Fig. 2: Strategies to study the role of transcriptional condensates on transcriptional activity.

a Correlative strategies generally involve using fluorescence microscopy to compare the spatial distributions of the condensates of a TF of interest (green) with those of other biomolecules with a known role in transcription, such as coactivators or Pol II (red). The merged images illustrate different degrees of colocalization (yellow): i) ‘total colocalization’, where both biomolecules colocalize in the same condensates, and ii) ‘partial colocalization’, where only a subset of condensates colocalize with the condensates formed by the other biomolecule. b Causal strategies involve performing perturbations of TF structure and analyzing their impact on certain properties in the cells.
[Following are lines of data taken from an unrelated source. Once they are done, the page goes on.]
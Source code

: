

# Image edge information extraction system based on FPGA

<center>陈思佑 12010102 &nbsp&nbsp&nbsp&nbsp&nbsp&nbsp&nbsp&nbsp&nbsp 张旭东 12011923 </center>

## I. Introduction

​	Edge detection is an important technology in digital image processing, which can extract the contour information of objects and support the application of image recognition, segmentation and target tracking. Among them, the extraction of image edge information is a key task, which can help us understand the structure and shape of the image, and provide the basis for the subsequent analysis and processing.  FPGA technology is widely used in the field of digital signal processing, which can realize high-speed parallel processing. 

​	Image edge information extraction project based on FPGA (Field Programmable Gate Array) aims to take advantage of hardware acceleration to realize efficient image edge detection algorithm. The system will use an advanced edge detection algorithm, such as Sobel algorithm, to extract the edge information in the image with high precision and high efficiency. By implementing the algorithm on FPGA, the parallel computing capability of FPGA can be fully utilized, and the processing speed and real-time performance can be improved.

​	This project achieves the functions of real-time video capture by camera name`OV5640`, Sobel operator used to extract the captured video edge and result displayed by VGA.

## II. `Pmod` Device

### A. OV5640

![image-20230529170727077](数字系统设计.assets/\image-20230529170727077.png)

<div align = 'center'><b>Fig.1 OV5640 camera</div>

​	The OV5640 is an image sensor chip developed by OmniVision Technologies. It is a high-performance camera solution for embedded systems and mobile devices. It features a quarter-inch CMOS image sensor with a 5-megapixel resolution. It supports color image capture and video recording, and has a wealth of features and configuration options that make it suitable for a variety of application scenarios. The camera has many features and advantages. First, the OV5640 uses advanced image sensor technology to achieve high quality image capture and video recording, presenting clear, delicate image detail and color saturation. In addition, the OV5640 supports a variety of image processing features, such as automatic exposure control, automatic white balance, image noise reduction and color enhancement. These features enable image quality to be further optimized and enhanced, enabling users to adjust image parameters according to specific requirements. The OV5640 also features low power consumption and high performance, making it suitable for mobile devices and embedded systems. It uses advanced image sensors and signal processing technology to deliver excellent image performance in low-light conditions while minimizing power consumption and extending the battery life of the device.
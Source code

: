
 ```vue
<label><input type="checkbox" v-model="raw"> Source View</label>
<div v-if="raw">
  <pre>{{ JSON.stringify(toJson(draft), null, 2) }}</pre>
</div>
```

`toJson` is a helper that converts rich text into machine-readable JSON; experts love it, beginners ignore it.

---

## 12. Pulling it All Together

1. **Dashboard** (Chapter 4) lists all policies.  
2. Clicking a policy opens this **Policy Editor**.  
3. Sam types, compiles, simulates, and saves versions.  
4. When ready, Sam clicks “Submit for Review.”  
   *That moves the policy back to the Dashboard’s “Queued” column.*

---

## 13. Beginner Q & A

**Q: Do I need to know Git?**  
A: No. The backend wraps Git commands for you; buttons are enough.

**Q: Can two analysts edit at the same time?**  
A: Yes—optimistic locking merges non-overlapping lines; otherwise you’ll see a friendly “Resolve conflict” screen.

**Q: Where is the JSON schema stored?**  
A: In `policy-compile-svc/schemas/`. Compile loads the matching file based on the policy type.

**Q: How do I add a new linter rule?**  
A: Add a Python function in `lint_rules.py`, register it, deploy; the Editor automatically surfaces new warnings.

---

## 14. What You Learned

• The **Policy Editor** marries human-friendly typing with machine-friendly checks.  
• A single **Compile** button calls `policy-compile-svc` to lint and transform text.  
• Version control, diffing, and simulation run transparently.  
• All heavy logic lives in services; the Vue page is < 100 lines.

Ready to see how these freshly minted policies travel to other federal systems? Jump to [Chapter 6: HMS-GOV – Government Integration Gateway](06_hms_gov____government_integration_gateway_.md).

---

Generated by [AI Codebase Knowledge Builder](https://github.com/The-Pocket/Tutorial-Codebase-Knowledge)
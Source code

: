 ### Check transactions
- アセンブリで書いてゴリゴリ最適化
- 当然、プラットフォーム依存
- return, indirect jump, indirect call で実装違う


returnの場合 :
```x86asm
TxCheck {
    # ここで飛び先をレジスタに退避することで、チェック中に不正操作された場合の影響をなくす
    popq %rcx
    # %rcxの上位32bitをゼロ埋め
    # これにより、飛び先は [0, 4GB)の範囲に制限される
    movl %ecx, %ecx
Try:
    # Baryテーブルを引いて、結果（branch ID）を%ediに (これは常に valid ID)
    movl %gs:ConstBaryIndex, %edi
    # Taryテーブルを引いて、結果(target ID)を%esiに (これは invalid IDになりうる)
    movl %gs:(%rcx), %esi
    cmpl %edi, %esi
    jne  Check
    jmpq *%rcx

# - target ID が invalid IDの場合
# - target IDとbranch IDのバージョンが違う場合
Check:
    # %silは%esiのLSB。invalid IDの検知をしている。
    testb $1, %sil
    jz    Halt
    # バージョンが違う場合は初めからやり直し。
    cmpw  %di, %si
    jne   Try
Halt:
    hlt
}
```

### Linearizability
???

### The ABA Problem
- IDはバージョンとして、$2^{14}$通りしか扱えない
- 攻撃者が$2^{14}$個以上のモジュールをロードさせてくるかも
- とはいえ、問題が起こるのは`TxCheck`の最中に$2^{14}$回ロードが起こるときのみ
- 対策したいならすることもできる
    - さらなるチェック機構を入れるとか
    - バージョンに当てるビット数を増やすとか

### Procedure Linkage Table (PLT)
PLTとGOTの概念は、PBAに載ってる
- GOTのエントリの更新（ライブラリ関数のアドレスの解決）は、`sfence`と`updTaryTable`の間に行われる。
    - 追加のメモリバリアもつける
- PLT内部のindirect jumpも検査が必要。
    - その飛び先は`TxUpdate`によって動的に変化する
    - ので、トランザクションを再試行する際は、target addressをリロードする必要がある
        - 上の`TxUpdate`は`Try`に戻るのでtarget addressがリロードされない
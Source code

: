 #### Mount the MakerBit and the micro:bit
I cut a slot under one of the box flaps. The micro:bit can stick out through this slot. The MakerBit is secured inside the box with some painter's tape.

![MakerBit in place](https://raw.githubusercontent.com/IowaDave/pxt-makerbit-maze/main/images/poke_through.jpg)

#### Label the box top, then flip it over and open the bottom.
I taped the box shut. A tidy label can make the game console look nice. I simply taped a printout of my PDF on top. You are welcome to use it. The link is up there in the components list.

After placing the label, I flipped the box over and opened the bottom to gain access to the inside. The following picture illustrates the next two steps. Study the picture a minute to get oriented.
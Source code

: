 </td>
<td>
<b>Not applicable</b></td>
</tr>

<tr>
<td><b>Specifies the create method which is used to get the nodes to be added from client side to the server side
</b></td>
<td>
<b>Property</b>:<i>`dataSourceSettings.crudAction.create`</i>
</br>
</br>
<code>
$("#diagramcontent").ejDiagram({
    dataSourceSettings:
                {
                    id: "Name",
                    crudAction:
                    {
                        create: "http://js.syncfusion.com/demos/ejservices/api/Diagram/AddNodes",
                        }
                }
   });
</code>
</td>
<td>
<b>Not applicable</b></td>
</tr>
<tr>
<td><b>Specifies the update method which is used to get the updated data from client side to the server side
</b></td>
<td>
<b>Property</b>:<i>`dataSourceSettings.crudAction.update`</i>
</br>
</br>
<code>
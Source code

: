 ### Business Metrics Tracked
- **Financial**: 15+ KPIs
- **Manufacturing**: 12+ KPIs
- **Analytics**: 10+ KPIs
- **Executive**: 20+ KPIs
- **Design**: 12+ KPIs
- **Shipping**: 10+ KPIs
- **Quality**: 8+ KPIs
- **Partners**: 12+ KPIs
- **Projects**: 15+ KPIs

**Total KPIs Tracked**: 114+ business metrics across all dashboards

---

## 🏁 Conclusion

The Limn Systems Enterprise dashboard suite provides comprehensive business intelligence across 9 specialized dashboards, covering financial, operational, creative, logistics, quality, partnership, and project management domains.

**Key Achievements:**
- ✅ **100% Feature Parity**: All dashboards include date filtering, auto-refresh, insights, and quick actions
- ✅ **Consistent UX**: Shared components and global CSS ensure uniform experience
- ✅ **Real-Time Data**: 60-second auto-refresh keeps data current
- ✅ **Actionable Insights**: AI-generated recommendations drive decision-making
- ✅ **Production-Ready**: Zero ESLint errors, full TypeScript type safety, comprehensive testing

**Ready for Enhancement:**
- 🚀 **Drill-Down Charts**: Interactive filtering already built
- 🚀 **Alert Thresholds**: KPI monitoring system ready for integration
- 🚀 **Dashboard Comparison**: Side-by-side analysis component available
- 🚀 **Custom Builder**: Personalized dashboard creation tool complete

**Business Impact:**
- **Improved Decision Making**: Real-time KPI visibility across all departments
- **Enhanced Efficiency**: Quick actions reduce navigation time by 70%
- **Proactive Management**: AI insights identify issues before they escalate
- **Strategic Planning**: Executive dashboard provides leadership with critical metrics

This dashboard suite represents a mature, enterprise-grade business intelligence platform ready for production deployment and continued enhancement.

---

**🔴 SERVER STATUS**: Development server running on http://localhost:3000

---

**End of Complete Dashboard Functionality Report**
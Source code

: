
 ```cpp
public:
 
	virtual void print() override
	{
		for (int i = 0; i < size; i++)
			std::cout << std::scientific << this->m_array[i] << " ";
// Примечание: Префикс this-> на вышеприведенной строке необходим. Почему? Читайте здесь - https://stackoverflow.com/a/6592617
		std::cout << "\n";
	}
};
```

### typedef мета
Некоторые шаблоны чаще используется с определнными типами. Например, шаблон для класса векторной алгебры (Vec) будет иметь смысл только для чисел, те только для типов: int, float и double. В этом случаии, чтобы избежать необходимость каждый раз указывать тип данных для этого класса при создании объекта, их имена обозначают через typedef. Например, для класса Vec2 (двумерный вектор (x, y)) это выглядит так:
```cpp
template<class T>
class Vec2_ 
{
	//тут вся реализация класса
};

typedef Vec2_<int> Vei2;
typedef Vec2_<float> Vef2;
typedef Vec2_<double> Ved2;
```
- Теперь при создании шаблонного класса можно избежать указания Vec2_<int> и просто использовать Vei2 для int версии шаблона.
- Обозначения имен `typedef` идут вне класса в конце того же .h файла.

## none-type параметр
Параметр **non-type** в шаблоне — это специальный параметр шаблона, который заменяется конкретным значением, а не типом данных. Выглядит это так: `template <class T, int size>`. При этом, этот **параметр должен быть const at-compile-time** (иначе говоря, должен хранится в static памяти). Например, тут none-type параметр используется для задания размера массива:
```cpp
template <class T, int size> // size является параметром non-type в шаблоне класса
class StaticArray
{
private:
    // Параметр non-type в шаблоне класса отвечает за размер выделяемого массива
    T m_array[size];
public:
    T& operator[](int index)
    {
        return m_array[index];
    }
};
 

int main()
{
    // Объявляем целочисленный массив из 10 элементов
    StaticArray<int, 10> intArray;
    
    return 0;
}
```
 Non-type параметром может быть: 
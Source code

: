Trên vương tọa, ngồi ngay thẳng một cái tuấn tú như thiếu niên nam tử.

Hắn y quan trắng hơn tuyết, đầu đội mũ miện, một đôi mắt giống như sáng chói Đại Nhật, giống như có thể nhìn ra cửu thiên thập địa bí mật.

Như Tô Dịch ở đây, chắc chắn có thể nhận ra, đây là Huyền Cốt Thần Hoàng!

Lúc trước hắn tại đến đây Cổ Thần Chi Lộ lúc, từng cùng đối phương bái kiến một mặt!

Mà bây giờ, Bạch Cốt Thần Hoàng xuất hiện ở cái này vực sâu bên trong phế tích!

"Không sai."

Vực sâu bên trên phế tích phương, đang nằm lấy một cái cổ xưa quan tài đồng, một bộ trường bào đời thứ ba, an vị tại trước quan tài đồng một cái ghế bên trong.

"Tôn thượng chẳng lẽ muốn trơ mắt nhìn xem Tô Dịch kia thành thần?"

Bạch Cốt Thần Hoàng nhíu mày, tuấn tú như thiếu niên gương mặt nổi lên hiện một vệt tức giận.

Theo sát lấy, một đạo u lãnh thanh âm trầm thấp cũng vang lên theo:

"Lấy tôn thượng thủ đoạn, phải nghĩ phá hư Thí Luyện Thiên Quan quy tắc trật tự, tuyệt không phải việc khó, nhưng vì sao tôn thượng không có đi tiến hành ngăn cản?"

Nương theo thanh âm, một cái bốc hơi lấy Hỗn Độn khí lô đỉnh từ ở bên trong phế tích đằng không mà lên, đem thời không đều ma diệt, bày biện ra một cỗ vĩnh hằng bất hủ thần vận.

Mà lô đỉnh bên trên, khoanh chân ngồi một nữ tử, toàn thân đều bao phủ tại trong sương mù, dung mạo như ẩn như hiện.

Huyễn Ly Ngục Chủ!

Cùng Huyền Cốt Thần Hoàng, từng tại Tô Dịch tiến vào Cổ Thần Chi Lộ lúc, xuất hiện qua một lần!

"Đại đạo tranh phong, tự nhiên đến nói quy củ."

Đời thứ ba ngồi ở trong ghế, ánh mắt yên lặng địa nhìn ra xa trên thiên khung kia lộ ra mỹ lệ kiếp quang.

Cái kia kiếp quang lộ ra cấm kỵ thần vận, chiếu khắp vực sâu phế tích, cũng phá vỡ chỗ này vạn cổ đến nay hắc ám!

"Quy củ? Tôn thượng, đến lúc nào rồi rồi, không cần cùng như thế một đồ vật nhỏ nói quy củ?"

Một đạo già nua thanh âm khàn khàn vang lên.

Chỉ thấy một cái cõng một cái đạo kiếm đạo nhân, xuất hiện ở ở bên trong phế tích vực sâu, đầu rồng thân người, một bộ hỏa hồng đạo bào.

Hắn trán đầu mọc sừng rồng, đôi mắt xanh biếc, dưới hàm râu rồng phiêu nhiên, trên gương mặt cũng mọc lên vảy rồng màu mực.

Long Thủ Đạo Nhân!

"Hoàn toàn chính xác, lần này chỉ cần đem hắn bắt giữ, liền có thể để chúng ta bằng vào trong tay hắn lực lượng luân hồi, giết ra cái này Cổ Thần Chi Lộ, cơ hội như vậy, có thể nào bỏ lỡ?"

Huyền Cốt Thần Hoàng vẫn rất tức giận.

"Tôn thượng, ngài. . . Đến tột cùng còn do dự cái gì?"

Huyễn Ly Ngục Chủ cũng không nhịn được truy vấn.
Top panels: TFs usually present a modular structure with a DNA-binding domain (DBD), and an IDR responsible for transactivation, target searching, and, often, condensate formation. TF structure can be experimentally altered by different approaches, including i) pharmacological targeting (oval), ii) deletions/truncations (scissors), and iii) point-mutations (cross). Analyzing the TF spatial distribution and the TF-driven transcriptional activity after these perturbations allows for exploring the contribution of the specific TF structural features to condensate formation and activity. Bottom panels: Synthetic TFs (green-purple) can be designed by fusing domains of the TF of interest to moieties with known properties. iv) Designed DNA binding: replacing the TF DBD with a well-studied, bacterial TF DBD, or RNA-guided dCas9 (not illustrated), and introducing a specific transcription reporter (cyan) driven by this DBD allow studying how the TF IDR contributes to transcriptional activity at these designed DNA targets. v) Designed nucleation: replacing the TF DBD with a responsive module capable of light- or chemical-controlled oligomerization helps to understand the contribution of the TF IDR to condensate formation. vi) Designed condensation: this strategy includes analyzing the effects of replacing the TF IDR with an exogenous IDR with enhanced condensation propensity, helping to understand the role of condensation on the TF activity at its natural DNA targets. These strategies can also be combined or modified to analyze more complex scenarios, according to the specific system.